Wells uses phylogenetic trees to attack the very core of evolution -- common descent. Wells claims that textbooks mislead students about common descent in three ways. First, Wells claims that textbooks do not cover the "Cambrian Explosion" and fail to point out how this "top-down" evolution poses a serious challenge to common descent and evolution. Second, he asserts that the occasional disparity between morphological and molecular phylogenies disproves common descent. Finally, he demands that textbooks treat universal common ancestry as unproven and refrain from illustrating that "theory" with misleading phylogenies. Therefore, according to Wells, textbooks should state that there is no evidence for common descent and that the most recent research refutes the concept entirely. Wells is completely wrong on all counts, and his argument is entirely based on misdirection and confusion. He mixes up these various topics in order to confuse the reader into thinking that when combined, they show an endemic failure of evolutionary theory. In effect, Wells plays the equivalent of an intellectual shell game, putting so many topics into play that the "ball" of evolution gets lost.

The Cambrian Explosion

Wells claims that the Cambrian Explosion "presents a serious challenge to Darwinian evolution" (Wells 2000:41) and the validity of phylogenetic trees. The gist of Wells's argument is that the Cambrian Explosion happened too fast to allow large-scale morphological evolution to occur by natural selection ("Darwinism"), and that the Cambrian Explosion shows "top-down" origination of taxa ("major" "phyla" level differences appear early in the fossil record rather than develop gradually), which he claims is the opposite of what evolution predicts.
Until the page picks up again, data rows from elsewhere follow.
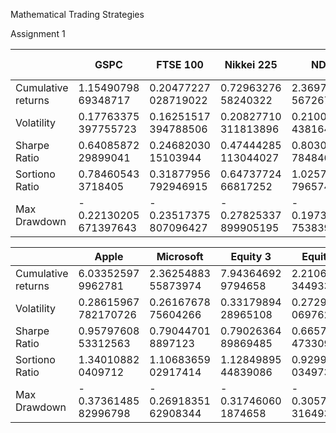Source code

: ﻿Mathematical Trading Strategies 

Assignment 1 



||GSPC |FTSE 100 |Nikkei 225 |NDX |Hand Seng Index |
| :- | - | - | - | - | :-: |
|Cumulative returns |1\.15490798 69348717 |0\.20477227 028719022 |0\.72963276 58240322 |2\.36971736 56726753 |0\.09035524 614973077 |
|Volatility |0\.17763375 397755723 |0\.16251517 394788506 |0\.20827710 311813896 |0\.21004817 438164528 |0\.20207910 000938045 |
|Sharpe Ratio |0\.64085872 29899041 |0\.24682030 15103944 |0\.47444285 113044027 |0\.80304224 78484692 |0\.06581845 571535926 |
|Sortiono Ratio|0\.78460543 3718405 |0\.31877956 792946915 |0\.64737724 66817252 |1\.02578126 7965747 |0\.09433835 709605538 |
|Max Drawdown |- 0.22130205 671397643 |- 0.23517375 807096427 |- 0.27825337 899905195 |- 0.19736724 753839852 |- 0.33870475 154848184 |



||Apple |Microsoft |Equity 3 |Equity 4 |Equity 5 |
| :- | - | - | - | - | - |
|Cumulative returns |6\.03352597 9962781 |2\.36254883 55873974 |7\.94364692 9794658 |2\.21061132 34493354 |37\.7650957 5473287 |
|Volatility |0\.28615967 782170726 |0\.26167678 75604266 |0\.33179894 28965108 |0\.27297627 06976209 |0\.57380700 34042114 |
|Sharpe Ratio |0\.95797608 53312563 |0\.79044701 8897123 |0\.79026364 89869485 |0\.66574713 47330978 |0\.91618818 45071591 |
|Sortiono Ratio|1\.34010882 0409712 |1\.10683659 02917414 |1\.12849895 44839086 |0\.92994802 03497368 |1\.34056476 1336996 |
|Max Drawdown |- 0.37361485 82996798 |- 0.26918351 62908344 |- 0.31746060 1874658 |- 0.30579338 31649353 |- 0.47801412 98840033 |

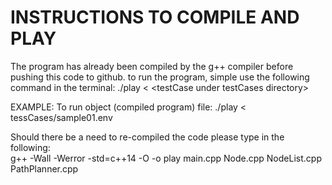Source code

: # INSTRUCTIONS TO COMPILE AND PLAY

The program has already been compiled by the g++ compiler before pushing this code to github. to run the program, simple use the following command in the terminal: ./play < \<testCase under testCases directory>

EXAMPLE:
To run object (compiled program) file: ./play < tessCases/sample01.env

Should there be a need to re-compiled the code please type in the following:</br> g++ -Wall -Werror -std=c++14 -O -o play main.cpp Node.cpp NodeList.cpp PathPlanner.cpp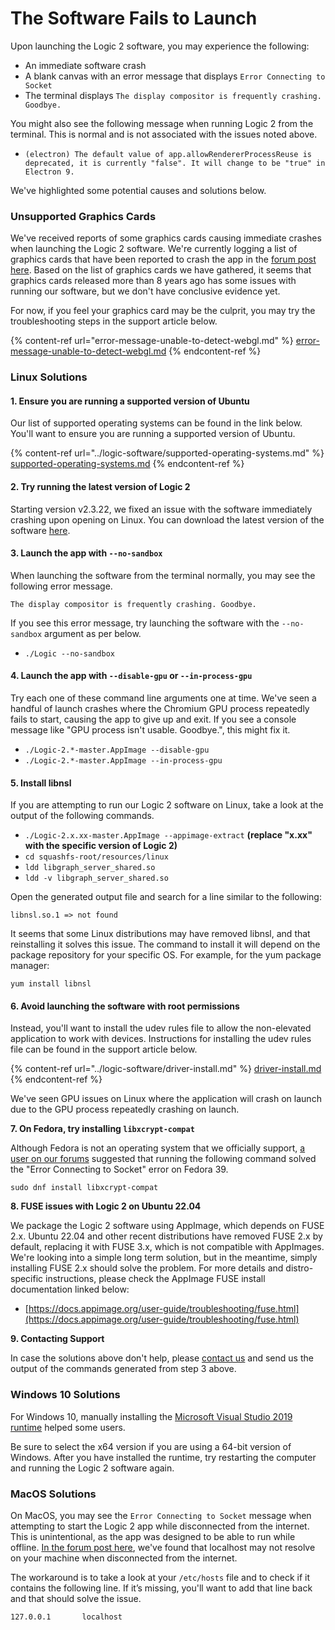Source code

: # The Software Fails to Launch

Upon launching the Logic 2 software, you may experience the following:

* An immediate software crash
* A blank canvas with an error message that displays `Error Connecting to Socket`
* The terminal displays  `The display compositor is frequently crashing. Goodbye.`

You might also see the following message when running Logic 2 from the terminal. This is normal and is not associated with the issues noted above.

* `(electron) The default value of app.allowRendererProcessReuse is deprecated, it is currently "false". It will change to be "true" in Electron 9.`

We've highlighted some potential causes and solutions below.

### Unsupported Graphics Cards

We've received reports of some graphics cards causing immediate crashes when launching the Logic 2 software. We're currently logging a list of graphics cards that have been reported to crash the app in the [forum post here](https://ideas.saleae.com/b/feature-requests/support-older-graphics-cards/). Based on the list of graphics cards we have gathered, it seems that graphics cards released more than 8 years ago has some issues with running our software, but we don't have conclusive evidence yet.

For now, if you feel your graphics card may be the culprit, you may try the troubleshooting steps in the support article below.

{% content-ref url="error-message-unable-to-detect-webgl.md" %}
[error-message-unable-to-detect-webgl.md](error-message-unable-to-detect-webgl.md)
{% endcontent-ref %}

### Linux Solutions

#### 1. Ensure you are running a supported version of Ubuntu

Our list of supported operating systems can be found in the link below. You'll want to ensure you are running a supported version of Ubuntu.

{% content-ref url="../logic-software/supported-operating-systems.md" %}
[supported-operating-systems.md](../logic-software/supported-operating-systems.md)
{% endcontent-ref %}

#### 2. Try running the latest version of Logic 2

Starting version v2.3.22, we fixed an issue with the software immediately crashing upon opening on Linux. You can download the latest version of the software [here](https://www.saleae.com/downloads/).

#### 3. Launch the app with `--no-sandbox`

When launching the software from the terminal normally, you may see the following error message.

`The display compositor is frequently crashing. Goodbye.`

If you see this error message, try launching the software with the `--no-sandbox` argument as per below.

* `./Logic --no-sandbox`

#### **4. Launch the app with `--disable-gpu` or `--in-process-gpu`**

Try each one of these command line arguments one at time. We've seen a handful of launch crashes where the Chromium GPU process repeatedly fails to start, causing the app to give up and exit. If you see a console message like "GPU process isn't usable. Goodbye.", this might fix it.

* `./Logic-2.*-master.AppImage --disable-gpu`
* `./Logic-2.*-master.AppImage --in-process-gpu`

#### 5. Install libnsl

If you are attempting to run our Logic 2 software on Linux, take a look at the output of the following commands.

* `./Logic-2.x.xx-master.AppImage --appimage-extract` **(replace "x.xx" with the specific version of Logic 2)**
* `cd squashfs-root/resources/linux`&#x20;
* `ldd libgraph_server_shared.so`&#x20;
* `ldd -v libgraph_server_shared.so`

Open the generated output file and search for a line similar to the following:

`libnsl.so.1 => not found`

It seems that some Linux distributions may have removed libnsl, and that reinstalling it solves this issue. The command to install it will depend on the package repository for your specific OS. For example, for the yum package manager:

`yum install libnsl`

#### 6. Avoid launching the software with root permissions

Instead, you'll want to install the udev rules file to allow the non-elevated application to work with devices. Instructions for installing the udev rules file can be found in the support article below.

{% content-ref url="../logic-software/driver-install.md" %}
[driver-install.md](../logic-software/driver-install.md)
{% endcontent-ref %}

We've seen GPU issues on Linux where the application will crash on launch due to the GPU process repeatedly crashing on launch.

**7. On Fedora, try installing `libxcrypt-compat`**

Although Fedora is not an operating system that we officially support, [a user on our forums](https://discuss.saleae.com/t/analyser-software-stops-with-error-connecting-to-socket/2503/5?u=timreyes) suggested that running the following command solved the "Error Connecting to Socket" error on Fedora 39.

`sudo dnf install libxcrypt-compat`

**8. FUSE issues with Logic 2 on Ubuntu 22.04**

We package the Logic 2 software using AppImage, which depends on FUSE 2.x. Ubuntu 22.04 and other recent distributions have removed FUSE 2.x by default, replacing it with FUSE 3.x, which is not compatible with AppImages. We're looking into a simple long term solution, but in the meantime, simply installing FUSE 2.x should solve the problem. For more details and distro-specific instructions, please check the AppImage FUSE install documentation linked below:

* [https://docs.appimage.org/user-guide/troubleshooting/fuse.html](https://docs.appimage.org/user-guide/troubleshooting/fuse.html)

**9. Contacting Support**

In case the solutions above don't help, please [contact us](https://contact.saleae.com/hc/en-us/requests/new) and send us the output of the commands generated from step 3 above.

### Windows 10 Solutions

For Windows 10, manually installing the [Microsoft Visual Studio 2019 runtime](https://docs.microsoft.com/en-us/cpp/windows/latest-supported-vc-redist?view=msvc-170) helped some users.

Be sure to select the x64 version if you are using a 64-bit version of Windows. After you have installed the runtime, try restarting the computer and running the Logic 2 software again.

### MacOS Solutions

On MacOS, you may see the `Error Connecting to Socket` message when attempting to start the Logic 2 app while disconnected from the internet. This is unintentional, as the app was designed to be able to run while offline. [In the forum post here](https://discuss.saleae.com/t/failed-to-start-without-network/1682/6), we've found that localhost may not resolve on your machine when disconnected from the internet.

The workaround is to take a look at your `/etc/hosts` file and to check if it contains the following line. If it’s missing, you'll want to add that line back and that should solve the issue.

`127.0.0.1       localhost`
He asserts that phylogenetic trees predict a different pattern for evolution than what we see in the Cambrian Explosion. These arguments are spurious and show his lack of understanding of basic aspects of both paleontology and evolution.

Wells mistakenly presents the Cambrian Explosion as if it were a single event. The Cambrian Explosion is, rather, the preservation of a series of faunas that occur over a 15-20 million year period starting around 535 million years ago (MA). A fauna is a group of organisms that live together and interact as an ecosystem; in paleontology, "fauna" refers to a group of organisms that are fossilized together because they lived together. The first fauna that shows extensive body plan diversity is the Sirius Passet fauna of Greenland, which is dated at around 535 MA (Conway Morris, 2000). The organisms preserved become more diverse by around 530 MA, as the Chenjiang fauna of China illustrates (Conway Morris, 2000). Wells erroneously claims that the Chenjiang fauna predates the Sirius Passet (Wells 2000:39). The diversification continues through the Burgess shale fauna of Canada at around 520 MA, when the Cambrian faunas are at their peak (Conway Morris, 2000). Wells makes an even more important paleontological error when he does not explain that the "explosion" of the middle Cambrian is preceded by the less diverse "small shelly" metazoan faunas, which appear at the beginning of the Cambrian (545 MA). These faunas are dated to the early Cambrian, not the Precambrian as stated by Wells (Wells 2000:38). This enables Wells to omit the steady rise in fossil diversity between the beginning of the Cambrian and the Cambrian Explosion (Knoll and Carroll, 1999).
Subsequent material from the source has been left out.